I honestly have no idea how I've not been to Waterstone's Piccadilly before. It's massive and amazing and the door to the children's department is a circus tent. I'm going back soon. We didn't spend as much time there as any of us would have liked due to extreme hunger and the fact that Laura and I, when hungry, revert to being small children, but I did buy a couple of books - Everything I Never Told You by Celeste Ng for myself and Busy Bookshop for the boys.

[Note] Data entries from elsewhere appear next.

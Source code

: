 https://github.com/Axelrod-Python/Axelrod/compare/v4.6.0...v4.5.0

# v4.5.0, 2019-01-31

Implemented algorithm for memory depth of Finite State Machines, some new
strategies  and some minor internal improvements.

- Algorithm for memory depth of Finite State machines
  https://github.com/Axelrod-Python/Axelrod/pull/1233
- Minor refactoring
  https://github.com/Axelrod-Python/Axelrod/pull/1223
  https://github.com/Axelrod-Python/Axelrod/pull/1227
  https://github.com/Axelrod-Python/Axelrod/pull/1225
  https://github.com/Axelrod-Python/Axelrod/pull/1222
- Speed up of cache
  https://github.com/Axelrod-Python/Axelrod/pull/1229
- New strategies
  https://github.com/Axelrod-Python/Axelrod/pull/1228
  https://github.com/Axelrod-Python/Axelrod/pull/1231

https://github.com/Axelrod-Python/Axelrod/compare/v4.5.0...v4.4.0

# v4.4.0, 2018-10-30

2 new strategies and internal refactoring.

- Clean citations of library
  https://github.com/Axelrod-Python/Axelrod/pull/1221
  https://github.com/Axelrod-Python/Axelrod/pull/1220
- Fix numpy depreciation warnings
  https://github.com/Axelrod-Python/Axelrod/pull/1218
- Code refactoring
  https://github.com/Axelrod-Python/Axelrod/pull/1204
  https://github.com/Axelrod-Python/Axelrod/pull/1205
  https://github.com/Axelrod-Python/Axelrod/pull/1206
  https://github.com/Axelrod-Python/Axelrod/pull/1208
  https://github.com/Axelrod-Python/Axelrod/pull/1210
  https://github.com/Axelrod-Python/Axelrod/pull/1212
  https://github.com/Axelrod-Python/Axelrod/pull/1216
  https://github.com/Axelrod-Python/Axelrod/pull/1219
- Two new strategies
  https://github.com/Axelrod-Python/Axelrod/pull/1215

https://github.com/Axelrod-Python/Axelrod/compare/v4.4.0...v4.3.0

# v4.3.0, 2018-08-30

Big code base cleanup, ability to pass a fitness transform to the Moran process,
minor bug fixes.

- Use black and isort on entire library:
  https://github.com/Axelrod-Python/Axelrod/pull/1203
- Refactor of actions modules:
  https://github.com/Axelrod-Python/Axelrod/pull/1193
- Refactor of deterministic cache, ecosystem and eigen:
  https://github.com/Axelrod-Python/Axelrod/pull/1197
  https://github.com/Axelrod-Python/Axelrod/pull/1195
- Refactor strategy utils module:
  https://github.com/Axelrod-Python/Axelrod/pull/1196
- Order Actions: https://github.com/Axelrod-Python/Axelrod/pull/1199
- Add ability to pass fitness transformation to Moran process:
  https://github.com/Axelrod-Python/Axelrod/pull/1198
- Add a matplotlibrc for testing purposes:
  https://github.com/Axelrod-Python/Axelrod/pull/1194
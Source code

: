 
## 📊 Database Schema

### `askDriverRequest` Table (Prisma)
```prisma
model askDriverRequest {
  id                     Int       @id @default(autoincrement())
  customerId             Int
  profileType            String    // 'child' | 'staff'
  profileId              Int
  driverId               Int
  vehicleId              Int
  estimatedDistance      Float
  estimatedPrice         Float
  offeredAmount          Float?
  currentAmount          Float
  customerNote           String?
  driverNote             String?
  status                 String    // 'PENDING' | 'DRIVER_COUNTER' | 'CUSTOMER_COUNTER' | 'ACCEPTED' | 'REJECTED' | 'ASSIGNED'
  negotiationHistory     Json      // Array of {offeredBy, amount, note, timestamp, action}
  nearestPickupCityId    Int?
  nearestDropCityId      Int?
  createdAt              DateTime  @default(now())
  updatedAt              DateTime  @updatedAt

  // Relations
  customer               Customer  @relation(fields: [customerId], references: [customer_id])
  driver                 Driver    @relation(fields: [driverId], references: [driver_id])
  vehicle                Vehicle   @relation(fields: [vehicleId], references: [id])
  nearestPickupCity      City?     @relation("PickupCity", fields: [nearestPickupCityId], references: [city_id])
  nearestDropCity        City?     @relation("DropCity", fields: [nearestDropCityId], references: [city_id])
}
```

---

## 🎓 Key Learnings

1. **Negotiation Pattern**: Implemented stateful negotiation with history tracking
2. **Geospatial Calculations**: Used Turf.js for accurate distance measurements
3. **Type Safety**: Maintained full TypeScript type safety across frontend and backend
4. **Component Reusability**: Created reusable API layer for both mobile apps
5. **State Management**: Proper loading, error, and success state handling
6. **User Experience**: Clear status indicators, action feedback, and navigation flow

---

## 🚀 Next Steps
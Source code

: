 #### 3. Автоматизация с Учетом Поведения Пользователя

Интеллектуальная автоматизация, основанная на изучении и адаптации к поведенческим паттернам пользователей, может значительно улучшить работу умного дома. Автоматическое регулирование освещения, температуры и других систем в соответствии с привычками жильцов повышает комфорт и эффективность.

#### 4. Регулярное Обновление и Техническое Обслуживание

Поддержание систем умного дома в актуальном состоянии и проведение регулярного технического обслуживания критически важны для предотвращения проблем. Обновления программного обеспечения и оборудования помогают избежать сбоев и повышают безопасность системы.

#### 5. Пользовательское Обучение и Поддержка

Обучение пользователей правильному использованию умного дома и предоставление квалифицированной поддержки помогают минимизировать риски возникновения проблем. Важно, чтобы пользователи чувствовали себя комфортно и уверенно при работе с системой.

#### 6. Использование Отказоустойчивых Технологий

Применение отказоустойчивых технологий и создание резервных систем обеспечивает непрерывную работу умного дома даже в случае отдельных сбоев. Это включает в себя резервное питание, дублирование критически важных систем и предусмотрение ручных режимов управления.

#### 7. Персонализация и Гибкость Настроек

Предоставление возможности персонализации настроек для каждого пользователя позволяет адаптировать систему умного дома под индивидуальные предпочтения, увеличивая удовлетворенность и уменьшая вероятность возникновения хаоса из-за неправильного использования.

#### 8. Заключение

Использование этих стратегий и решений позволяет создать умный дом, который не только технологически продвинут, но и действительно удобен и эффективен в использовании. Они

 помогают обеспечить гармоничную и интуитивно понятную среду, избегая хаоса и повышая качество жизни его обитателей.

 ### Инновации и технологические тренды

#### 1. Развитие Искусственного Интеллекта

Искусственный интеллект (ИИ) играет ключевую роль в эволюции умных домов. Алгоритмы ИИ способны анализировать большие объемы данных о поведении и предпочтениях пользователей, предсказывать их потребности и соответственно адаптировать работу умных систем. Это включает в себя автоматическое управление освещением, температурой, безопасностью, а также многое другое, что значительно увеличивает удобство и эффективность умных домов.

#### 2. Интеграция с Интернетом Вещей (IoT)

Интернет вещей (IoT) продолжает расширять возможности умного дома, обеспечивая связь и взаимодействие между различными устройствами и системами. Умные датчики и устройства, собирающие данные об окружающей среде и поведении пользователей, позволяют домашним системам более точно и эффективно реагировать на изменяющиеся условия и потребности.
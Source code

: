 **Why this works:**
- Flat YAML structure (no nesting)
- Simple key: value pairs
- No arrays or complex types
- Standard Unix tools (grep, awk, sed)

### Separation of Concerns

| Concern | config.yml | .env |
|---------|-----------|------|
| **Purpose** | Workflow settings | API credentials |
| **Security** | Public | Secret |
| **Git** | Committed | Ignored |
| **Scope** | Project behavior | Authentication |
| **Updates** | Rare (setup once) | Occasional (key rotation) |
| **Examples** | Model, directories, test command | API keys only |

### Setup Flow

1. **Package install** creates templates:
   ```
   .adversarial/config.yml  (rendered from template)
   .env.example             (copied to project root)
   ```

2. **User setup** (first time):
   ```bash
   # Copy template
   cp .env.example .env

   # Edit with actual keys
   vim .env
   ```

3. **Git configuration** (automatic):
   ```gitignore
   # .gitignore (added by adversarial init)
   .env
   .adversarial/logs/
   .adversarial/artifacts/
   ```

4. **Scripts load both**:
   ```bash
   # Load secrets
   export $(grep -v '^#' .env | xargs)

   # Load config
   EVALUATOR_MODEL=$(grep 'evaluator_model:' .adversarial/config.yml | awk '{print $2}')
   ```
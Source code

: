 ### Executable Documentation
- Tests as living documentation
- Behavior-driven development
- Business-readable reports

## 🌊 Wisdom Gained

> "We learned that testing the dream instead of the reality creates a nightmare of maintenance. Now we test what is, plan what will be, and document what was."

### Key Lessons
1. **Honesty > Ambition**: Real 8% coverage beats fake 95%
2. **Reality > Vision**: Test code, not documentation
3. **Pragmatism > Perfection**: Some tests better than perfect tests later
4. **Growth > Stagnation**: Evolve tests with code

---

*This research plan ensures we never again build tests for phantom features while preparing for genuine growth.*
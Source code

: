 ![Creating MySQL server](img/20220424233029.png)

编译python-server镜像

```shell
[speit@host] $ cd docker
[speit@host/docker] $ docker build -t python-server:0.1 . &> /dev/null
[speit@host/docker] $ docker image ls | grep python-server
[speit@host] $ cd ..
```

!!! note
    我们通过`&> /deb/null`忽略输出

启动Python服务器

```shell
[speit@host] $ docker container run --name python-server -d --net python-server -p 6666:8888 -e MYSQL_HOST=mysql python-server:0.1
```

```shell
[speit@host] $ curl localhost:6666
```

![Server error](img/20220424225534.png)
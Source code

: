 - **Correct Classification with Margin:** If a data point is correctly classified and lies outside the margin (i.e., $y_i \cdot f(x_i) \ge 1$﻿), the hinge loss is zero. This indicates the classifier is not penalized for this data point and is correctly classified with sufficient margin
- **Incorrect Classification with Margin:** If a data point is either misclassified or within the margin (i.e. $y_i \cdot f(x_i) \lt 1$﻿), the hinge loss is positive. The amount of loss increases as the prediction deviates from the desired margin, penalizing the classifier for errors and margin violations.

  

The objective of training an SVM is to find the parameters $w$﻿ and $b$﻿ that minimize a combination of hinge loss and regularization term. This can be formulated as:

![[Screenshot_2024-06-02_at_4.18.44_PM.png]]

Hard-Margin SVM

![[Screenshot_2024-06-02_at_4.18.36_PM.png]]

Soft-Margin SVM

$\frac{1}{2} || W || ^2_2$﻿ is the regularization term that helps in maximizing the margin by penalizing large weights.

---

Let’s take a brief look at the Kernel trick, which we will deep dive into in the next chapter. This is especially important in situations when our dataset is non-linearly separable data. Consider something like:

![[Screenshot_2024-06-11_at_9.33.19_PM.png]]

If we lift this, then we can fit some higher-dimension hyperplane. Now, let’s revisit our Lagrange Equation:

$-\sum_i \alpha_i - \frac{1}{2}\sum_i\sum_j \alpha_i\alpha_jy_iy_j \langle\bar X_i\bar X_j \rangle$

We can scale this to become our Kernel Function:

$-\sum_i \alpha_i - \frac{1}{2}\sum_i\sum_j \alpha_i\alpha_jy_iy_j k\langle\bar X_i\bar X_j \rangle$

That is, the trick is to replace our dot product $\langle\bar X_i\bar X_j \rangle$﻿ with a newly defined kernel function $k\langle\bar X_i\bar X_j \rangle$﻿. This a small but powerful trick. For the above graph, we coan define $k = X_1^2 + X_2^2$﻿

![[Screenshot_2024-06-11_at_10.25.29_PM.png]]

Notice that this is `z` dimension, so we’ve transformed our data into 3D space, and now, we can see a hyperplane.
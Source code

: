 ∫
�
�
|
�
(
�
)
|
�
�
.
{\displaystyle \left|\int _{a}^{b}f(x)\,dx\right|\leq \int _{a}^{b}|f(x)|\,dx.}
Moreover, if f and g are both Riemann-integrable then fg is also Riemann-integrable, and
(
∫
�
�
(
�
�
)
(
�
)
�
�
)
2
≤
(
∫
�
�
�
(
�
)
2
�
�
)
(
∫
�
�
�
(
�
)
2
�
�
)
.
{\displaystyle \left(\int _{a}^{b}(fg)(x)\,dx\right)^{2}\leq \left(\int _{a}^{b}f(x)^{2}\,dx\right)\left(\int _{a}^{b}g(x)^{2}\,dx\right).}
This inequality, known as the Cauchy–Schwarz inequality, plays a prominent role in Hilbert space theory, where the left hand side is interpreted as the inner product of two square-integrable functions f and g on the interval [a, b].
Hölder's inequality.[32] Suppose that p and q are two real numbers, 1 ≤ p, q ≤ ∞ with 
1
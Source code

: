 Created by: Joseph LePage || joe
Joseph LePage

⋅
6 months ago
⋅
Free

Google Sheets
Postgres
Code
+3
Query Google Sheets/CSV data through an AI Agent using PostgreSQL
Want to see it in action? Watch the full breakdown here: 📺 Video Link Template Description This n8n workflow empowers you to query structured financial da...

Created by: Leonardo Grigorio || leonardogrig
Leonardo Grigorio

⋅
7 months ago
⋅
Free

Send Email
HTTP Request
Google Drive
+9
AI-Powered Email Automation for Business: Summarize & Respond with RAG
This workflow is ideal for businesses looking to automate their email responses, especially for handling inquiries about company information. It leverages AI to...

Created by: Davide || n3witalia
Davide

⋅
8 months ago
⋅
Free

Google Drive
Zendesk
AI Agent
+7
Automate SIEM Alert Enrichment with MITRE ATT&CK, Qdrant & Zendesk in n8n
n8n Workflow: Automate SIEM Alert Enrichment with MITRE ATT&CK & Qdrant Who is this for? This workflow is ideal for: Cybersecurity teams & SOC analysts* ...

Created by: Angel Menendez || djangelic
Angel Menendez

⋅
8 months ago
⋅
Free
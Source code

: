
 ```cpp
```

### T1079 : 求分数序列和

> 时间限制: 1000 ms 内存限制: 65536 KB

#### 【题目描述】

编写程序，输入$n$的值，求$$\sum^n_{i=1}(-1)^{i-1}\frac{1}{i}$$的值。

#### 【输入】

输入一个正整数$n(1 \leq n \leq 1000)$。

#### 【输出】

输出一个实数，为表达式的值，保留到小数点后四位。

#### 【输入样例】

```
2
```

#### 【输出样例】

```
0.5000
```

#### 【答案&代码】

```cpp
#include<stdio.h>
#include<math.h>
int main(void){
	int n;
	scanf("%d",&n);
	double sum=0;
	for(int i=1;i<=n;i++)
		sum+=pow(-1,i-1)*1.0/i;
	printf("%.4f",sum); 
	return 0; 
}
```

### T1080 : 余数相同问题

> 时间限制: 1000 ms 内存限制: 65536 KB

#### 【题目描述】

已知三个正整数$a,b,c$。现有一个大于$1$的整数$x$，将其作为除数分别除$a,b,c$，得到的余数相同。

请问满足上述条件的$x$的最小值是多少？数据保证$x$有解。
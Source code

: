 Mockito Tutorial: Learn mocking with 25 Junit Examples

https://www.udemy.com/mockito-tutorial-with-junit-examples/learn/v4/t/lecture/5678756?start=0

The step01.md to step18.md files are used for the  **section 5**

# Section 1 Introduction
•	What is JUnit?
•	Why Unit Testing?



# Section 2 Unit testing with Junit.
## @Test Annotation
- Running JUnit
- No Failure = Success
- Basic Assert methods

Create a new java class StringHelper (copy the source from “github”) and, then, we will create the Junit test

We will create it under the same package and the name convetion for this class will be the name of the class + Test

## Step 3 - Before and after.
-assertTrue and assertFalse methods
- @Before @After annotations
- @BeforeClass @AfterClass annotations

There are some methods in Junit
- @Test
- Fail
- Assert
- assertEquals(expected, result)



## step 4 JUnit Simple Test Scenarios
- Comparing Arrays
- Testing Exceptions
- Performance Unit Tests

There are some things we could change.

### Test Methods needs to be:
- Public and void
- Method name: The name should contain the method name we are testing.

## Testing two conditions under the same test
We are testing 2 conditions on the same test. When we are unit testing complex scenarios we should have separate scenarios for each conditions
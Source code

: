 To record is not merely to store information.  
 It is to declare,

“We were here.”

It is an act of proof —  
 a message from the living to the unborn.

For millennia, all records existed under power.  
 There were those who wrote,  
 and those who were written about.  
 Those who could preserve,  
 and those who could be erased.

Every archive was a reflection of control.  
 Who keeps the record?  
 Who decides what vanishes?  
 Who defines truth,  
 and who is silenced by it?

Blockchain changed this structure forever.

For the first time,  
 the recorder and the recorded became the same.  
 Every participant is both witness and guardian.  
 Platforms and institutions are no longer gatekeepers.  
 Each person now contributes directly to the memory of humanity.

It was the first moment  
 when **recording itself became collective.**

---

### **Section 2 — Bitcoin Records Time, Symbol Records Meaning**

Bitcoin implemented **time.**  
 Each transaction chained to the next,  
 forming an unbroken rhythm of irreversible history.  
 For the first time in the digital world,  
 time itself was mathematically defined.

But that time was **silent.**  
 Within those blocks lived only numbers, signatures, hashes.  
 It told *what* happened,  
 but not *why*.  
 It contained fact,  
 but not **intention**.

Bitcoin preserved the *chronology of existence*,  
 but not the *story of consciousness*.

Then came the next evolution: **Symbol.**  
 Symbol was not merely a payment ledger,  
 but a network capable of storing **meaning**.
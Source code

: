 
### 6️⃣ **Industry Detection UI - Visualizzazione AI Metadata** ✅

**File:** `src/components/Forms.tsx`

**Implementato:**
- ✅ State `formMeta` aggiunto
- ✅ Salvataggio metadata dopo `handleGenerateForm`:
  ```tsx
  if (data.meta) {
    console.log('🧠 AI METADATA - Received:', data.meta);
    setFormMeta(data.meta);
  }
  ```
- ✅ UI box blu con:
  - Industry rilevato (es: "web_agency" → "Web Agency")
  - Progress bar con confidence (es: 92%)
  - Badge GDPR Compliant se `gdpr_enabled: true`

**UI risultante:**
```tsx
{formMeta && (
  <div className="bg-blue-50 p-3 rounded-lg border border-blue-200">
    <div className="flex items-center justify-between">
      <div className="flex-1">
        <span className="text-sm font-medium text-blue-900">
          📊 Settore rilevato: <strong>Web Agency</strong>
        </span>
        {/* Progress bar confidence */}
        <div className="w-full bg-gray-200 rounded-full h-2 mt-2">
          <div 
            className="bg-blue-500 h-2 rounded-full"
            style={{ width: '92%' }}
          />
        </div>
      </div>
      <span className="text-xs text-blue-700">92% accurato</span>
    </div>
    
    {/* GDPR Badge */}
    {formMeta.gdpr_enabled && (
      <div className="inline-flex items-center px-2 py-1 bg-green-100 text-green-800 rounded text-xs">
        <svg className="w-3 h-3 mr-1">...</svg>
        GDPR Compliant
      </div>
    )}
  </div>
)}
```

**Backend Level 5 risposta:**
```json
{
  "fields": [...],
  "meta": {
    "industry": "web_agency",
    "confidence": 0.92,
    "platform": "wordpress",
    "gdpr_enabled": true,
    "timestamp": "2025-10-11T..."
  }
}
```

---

After a long trek in the wrong direction for any kind of affordable food, we ended up getting a train back to Leicester Square to eat noodles and debate politics, and I'd just like to add to Laura's point about telling off Katie and I for voting Lib Dem, that we're in the majority at the moment so really it should be us tutting and sighing in your general direction! Ahem. Anyway! Then we were full and giggly and I took these pictures:
|Katie, hiding her fear really well (if you don't know why she'd be scared, check out the pictures in Laura's post, particularly the one where Laura and I are making the same face...)|
Then Laura had to leave us, and after a slightly confused moment at Tottenham Court Road, and an equally embarassing bit where I fell down a fairly crowded train because I couldn't find a bar to hold onto, said I was going to hold onto Laura and then didn't which was just as well as she wasn't holding on either, so when I clutched helplessly at her arm while falling down the train she just fell on me instead, to the never ending amusement of the gentleman standing opposite. Oh and then Katie helpfully pointed out that I'd gone bright red, causing me to go even redder. Thanks guys!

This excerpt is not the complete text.